IANAD but we use atropine in animals so know a teensy bit about it’s effects. I would think that atropine given when one already has an elevated heart rate from exertion could speed up the heart to a dangerous/deadly rate. It might help if your character were poisoned with something that slows the heart rate though.
Also, the dilation of the pupils might make it hard to see in bright light, no big deal if it’s at night but if it’s in daylight it could be a problem. I’d certainly want to be able to see if the monsters were catching up.
Actually, blocking the vagus nerve would lead to an increased heart rate. Vagal stimulation causes a decrease in heart rate and blood pressure. In some cases, it can cause a brief syncopal episode. It’s also used as a treatment for patients with certain types of fast heartbeats.
Atropine is a parasympatholytic drug, meaning that it blocks the effects of the parasympathetic nervous system. Parasympathetic stimulation increases salivary, digestive, and excretory functions. It also has an inhibitory effect on the sympathetic nervous system.
As far as the question in the OP. Atropine is a powerful drug, but I don’t know that it would have the effects you’re looking for. We use it on the ambulance for patients with severe bradycardias and patients in certain types of cardiac arrest.
Yes, this action is described on the aforementioned wiki page. However wouldn’t it also affect breathing and various other functions in an adverse? Either way, it would be a performance-enhancing drug, unless you want to perform an imitiation of a heart attack.
Actually, atropine should block bronchoconstriction and mucous production in the lungs, resulting in larger airways and better gas exchange in the lungs. We carry a similar anticholinergic drug called ipratropium for managing asthma and chronic obstructive pulmonary disease.
Atropine is chemically similar to scopalomine and hyoscamine, all of which are found in Solanacea spp. plants like belladonna, mandrake, and jimson weed.

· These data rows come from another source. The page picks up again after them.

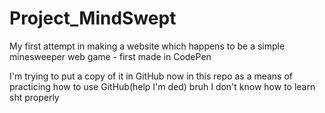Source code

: # Project_MindSwept
My first attempt in making a website which happens to be a simple minesweeper web game - first made in CodePen

I'm trying to put a copy of it in GitHub now in this repo as a means of practicing how to use GitHub(help I'm ded) bruh I don't know how to learn sht properly
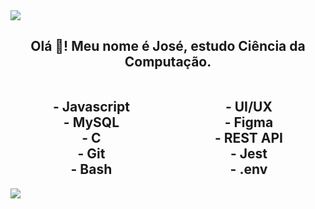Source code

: <img src="https://user-images.githubusercontent.com/73097560/115834477-dbab4500-a447-11eb-908a-139a6edaec5c.gif">
  <h2 align="center">Olá 👋! Meu nome é José, estudo Ciência da Computação.</h2>
  
  <div style="
    display: flex;
    align-items: center;
    justify-content: space-around;
    flex-direction: row;
    border: 1px red;
  ">
  
  <h2 align="center">- Javascript<br> - MySQL<br> - C<br> - Git<br> - Bash</h2>
  
  <h2 align="center">- UI/UX<br> - Figma<br> - REST API<br> - Jest<br> - .env</h2>


  </div>
<img src="https://user-images.githubusercontent.com/73097560/115834477-dbab4500-a447-11eb-908a-139a6edaec5c.gif">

Therefor, wouldn’t it be more likely to cause one to start hallucinating wildly and become more or less helpless, as do those plants when accidentally or misguidedly ingested?
The Mark I kit is the standard nerve agent antidote, IME. It contains 2 mg of Atropine in an autoinjector. Also note that this would either be given intramuscularly or subcutaneously depending on needle length, if given through clothing, etc. The cite on hallucinations is referring to IV dosages, so the likelihood of hallucinations would be much less with due to the slower absorption through other routes.